Durchwachsen wie sich der Himmel zeigt, läuft auch der Wahlkampf an diesem Samstag auf dem Pforzheimer Turnplatz. Drei Parteien werben bei Besucherinnen und Besuchern des Wochenmarkts um Aufmerksamkeit.
Das läuft immer wieder gut, lässt aber auch viel Zeit zum Gespräch mit den eigenen Leuten. Ein tendenziell verregneter und selten sonniger Sommertag mitten in den Ferien ist auch für die Marktbeschicker nicht gerade ein großer Umsatzbringer.
Engagement ist also gefragt und deutlich spürbar. Gunther Krichbaum, seit 20 Jahren Erststimmenkönig in Pforzheim und Enzkreis, überlässt nichts dem Zufall. Der CDU-Mann ist früh eingestiegen in die Verteidigung des Direktmandats für sein sechstes Mandat.
Auch an diesem Samstagmorgen hat er klar im Blick, wen es zu überzeugen gilt. „Es wird knapp, auch bei den Erststimmen kann man sich nur bedingt abkoppeln“, sagt der 57-Jährige in einer kurzen Pause. Er meint die Umfragen, in denen die SPD immer mehr Boden gut macht und auch die Grünen wieder anziehen.
Die zwei gepflegten älteren Frauen, die Krichbaum in ein Gespräch verwickeln, haben anderes im Sinn. „An der Enz verschwinden die Sitzbänke im ungemähten, hohen Gras“, beklagen sie. Mit Bundespolitik hat das so wenig zu tun, wie der Kampf ums Gewerbegebiet Reisersweg in Niefern und das Pforzheimer Trinkwasser. Mit Krichbaum schon.

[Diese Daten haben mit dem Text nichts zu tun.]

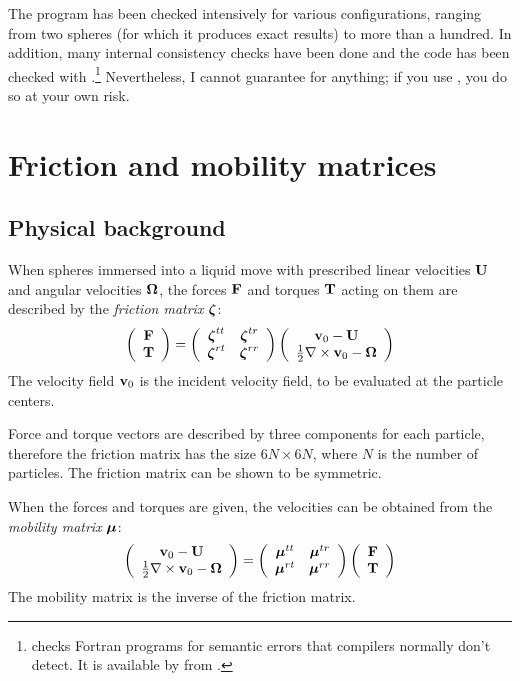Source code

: The program has been checked intensively for various configurations,
ranging from two spheres (for which it produces exact results) to more
than a hundred. In addition, many internal consistency checks have
been done and the code has been checked with
.\footnote{ checks Fortran programs for
semantic errors that compilers normally don't detect. It is available
by  from .} Nevertheless, I cannot
guarantee for anything; if you use , you do so at your
own risk.


\section{Friction and mobility matrices}

\subsection{Physical background}

When spheres immersed into a liquid move with prescribed linear
velocities ${\bf U}$ and angular velocities $\mbox{\boldmath $\Omega$}$, the
forces ${\bf F}$ and torques ${\bf T}$ acting on them are described
by the {\em friction matrix} $\mbox{\boldmath $\zeta$}$:
\[
\left(\begin{array}{c} {\bf F}\\ {\bf T} \end{array}\right) = 
\left(\begin{array}{cc}
\mbox{\boldmath $\zeta$}^{tt} & \mbox{\boldmath $\zeta$}^{tr} \\
\mbox{\boldmath $\zeta$}^{rt} & \mbox{\boldmath $\zeta$}^{rr}
\end{array}\right) \left(\begin{array}{c}
{\bf v}_0-{\bf U}\\ \frac{1}{2}\nabla\times{\bf v}_0-\mbox{\boldmath $\Omega$}
\end{array}\right)
\]
The velocity field ${\bf v}_0$ is the incident velocity field, to be
evaluated at the particle centers.

Force and torque vectors are described by three components for each
particle, therefore the friction matrix has the size $6N\times 6N$,
where $N$ is the number of particles. The friction matrix can be shown
to be symmetric.

When the forces and torques are given, the velocities can be obtained
from the
{\em mobility matrix} $\mbox{\boldmath $\mu$}$:
\[
\left(\begin{array}{c}
{\bf v}_0-{\bf U}\\ \frac{1}{2}\nabla\times{\bf v}_0-\mbox{\boldmath $\Omega$}
\end{array}\right) = 
\left(\begin{array}{cc}
\mbox{\boldmath $\mu$}^{tt} & \mbox{\boldmath $\mu$}^{tr} \\
\mbox{\boldmath $\mu$}^{rt} & \mbox{\boldmath $\mu$}^{rr}
\end{array}\right) \left(\begin{array}{c}
{\bf F}\\ {\bf T}
\end{array}\right)
\]
The mobility matrix is the inverse of the friction matrix.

Die Leute erwarten Antworten auf allen Ebenen von dem Juristen. Martin Mäschle will wenigstens „eine persönliche Meinung“ zur Zukunft der Pforzheimer Brunnen. Krichbaum lässt sich „nicht vor den Karren spannen“. Der Respekt vor den kommunal Verantwortlichen gebiete, dass er als Bundestagsabgeordnete nicht als der große Zampano auftrete.

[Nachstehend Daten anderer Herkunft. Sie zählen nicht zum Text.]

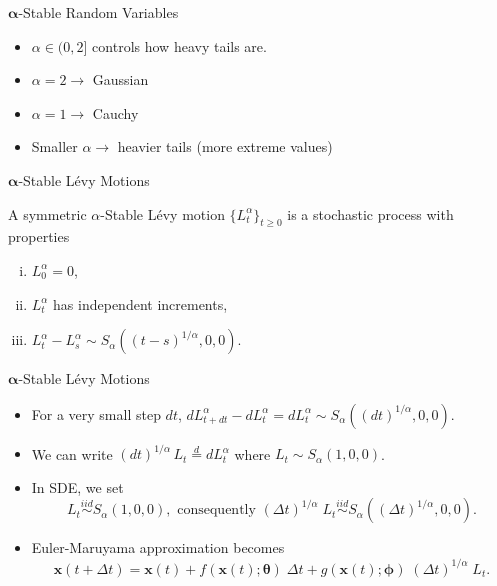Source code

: \begin{frame}{$\boldsymbol{\alpha}$-Stable Random Variables}

\begin{itemize}
\item<1-> $\alpha \in (0, 2]$ controls how heavy tails are.

\item<2-> $\alpha = 2 \rightarrow$ Gaussian

\item<3-> $\alpha = 1 \rightarrow$ Cauchy

\item<4-> Smaller $\alpha \rightarrow$ heavier tails (more extreme values)
\end{itemize}

\end{frame}



\begin{frame}{$\boldsymbol{\alpha}$-Stable Lévy Motions}

A symmetric $\alpha$-Stable Lévy motion $\{L_t^{\alpha}\}_{t \geq 0}$ is a stochastic process with properties

\vspace{0.2cm}

\begin{enumerate}[(i)]
\item $L_0^{\alpha} = 0$,
\vspace{0.2cm}
\item $L_t^{\alpha}$ has independent increments,
\vspace{0.2cm}
\item $L_t^{\alpha} - L_s^{\alpha} \sim S_{\alpha}\left( (t-s)^{1 / \alpha}, 0, 0 \right)$.
\end{enumerate}

\end{frame}



\begin{frame}{$\boldsymbol{\alpha}$-Stable Lévy Motions}

\begin{itemize}
\item<1-> For a very small step $dt$, $dL_{t + dt}^{\alpha} - dL_{t}^{\alpha} = dL_t^{\alpha} \sim S_{\alpha}\left( (dt)^{1 / \alpha}, 0, 0 \right)$.

\item<2-> We can write $(dt)^{1 / \alpha} \, L_t \overset{d}{=} dL_t^{\alpha}$ where $L_t \sim S_{\alpha} (1, 0, 0)$.

\item<3-> In SDE, we set $$L_t \overset{iid}{\sim} S_{\alpha}(1, 0, 0), \text{ consequently } (\Delta t)^{1 / \alpha} \; L_t \overset{iid}{\sim} S_{\alpha}\left((\Delta t)^{1 / \alpha}, 0, 0\right).$$

\item<4-> Euler-Maruyama approximation becomes $$\boldsymbol{x}(t+\Delta t) = \boldsymbol{x}(t)+ f(\boldsymbol{x}(t); \boldsymbol{\theta}) \; \Delta t + g(\boldsymbol{x}(t); \boldsymbol{\phi}) \; (\Delta t)^{1 / \alpha} \; L_t.$$
\end{itemize}

\end{frame}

Kanzlerkandidat Armin Laschet ist am CDU-Stand zentrales Thema
Zentrales Thema am Stand der CDU ist natürlich Kanzlerkandidat Armin Laschet und der Machterhalt. „Im Galopp wechselt man nicht die Pferde“, macht Krichbaum deutlich, was er von Austauschen hält. Laschet führe „erfolgreich und geräuschlos“ ein Bundesland. Was er geleistet habe, müsse den Bürgern im Südwesten erst noch vermittelt werden.

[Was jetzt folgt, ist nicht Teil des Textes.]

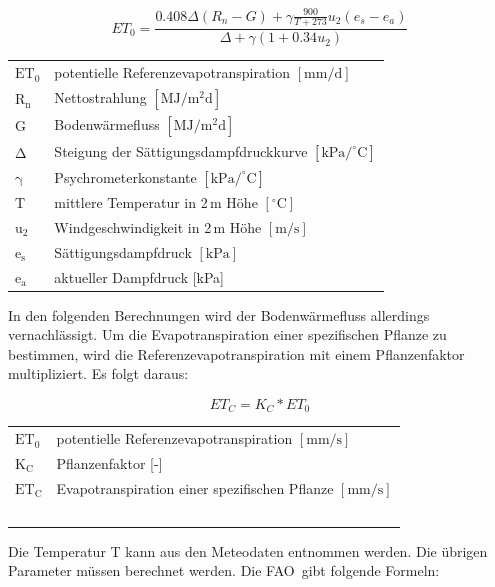 \begin{equation}
\label{eq:penman_ref}
ET_0=\frac{0.408\Delta \left(R_n-G\right)+\gamma \frac{900}{T+273}u_2\left(e_s-e_a\right)}{\Delta +\gamma\left(1+0.34u_2\right)}
\end{equation}
\begin{table}[H]
\centering
\begin{tabular}{ll}
$\mathrm{ET_0}$ & potentielle Referenzevapotranspiration $\mathrm{[mm/d]}$\\
$\mathrm{R_n}$ & Nettostrahlung $\mathrm{[MJ/m^2d]}$ \\
$\mathrm{G}$ & Bodenwärmefluss $\mathrm{[MJ/m^2d]}$\\
$\mathrm{\Delta}$ & Steigung der Sättigungsdampfdruckkurve $\mathrm{[kPa/^{\circ}C]}$\\
$\mathrm{\gamma}$ & Psychrometerkonstante $\mathrm{[kPa/^{\circ}C]}$\\
$\mathrm{T}$ & mittlere Temperatur in 2\,m Höhe $\mathrm{[^{\circ}C]}$\\
$\mathrm{u_2}$ & Windgeschwindigkeit in 2\,m Höhe $\mathrm{[m/s]}$\\
$\mathrm{e_s}$ & Sättigungsdampfdruck $\mathrm{[kPa]}$\\
$\mathrm{e_a}$ & aktueller Dampfdruck [kPa]\\
\end{tabular}
\end{table}

In den folgenden Berechnungen wird der Bodenwärmefluss allerdings vernachlässigt. Um die Evapotranspiration einer spezifischen Pflanze zu bestimmen, wird die Referenzevapotranspiration mit einem Pflanzenfaktor multipliziert. Es folgt daraus:

\begin{equation}
\label{eq:penman_spez}
ET_C=K_C*ET_0
\end{equation}
\begin{table}[H]
\centering
\begin{tabular}{ll}
$\mathrm{ET_0}$ & potentielle Referenzevapotranspiration $\mathrm{[mm/s]}$\\
$\mathrm{K_C}$ & Pflanzenfaktor [-]\\
$\mathrm{ET_C}$ & Evapotranspiration einer spezifischen Pflanze $\mathrm{[mm/s]}$\\\
\end{tabular}
\end{table}

Die Temperatur T kann aus den Meteodaten entnommen werden. Die übrigen Parameter müssen berechnet werden. Die FAO\,\cite{fao} gibt folgende Formeln:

Die Programmflyer gehen gut weg an den drei Parteiständen, während die Kandidaten den Kontakt zum Bürger pflegen. „Viele sind unzufrieden mit der Politik und informieren sich über Alternativen“, glaubt Sabine Zeitler, die sich Chancen ausrechnet, für die Freien Wähler in den Bundestag einzuziehen. Das dominante Thema an diesem Samstag sei Afghanistan.
Die Leute seien „entsetzt über das Versagen der Regierung“. Auch ansonsten werde eher über Bundes- als Kommunalpolitik gesprochen, sagt die 60-Jährige, die beruflich auf interkulturelle Kommunikation spezialisiert ist.
„Ich werde das jetzt nochmal studieren“, sagt wenige Meter weiter Margret Fehling und ihr Mann bedankt sich „für das sehr interessante Gespräch“, das dann noch eine ganze Weile dauert.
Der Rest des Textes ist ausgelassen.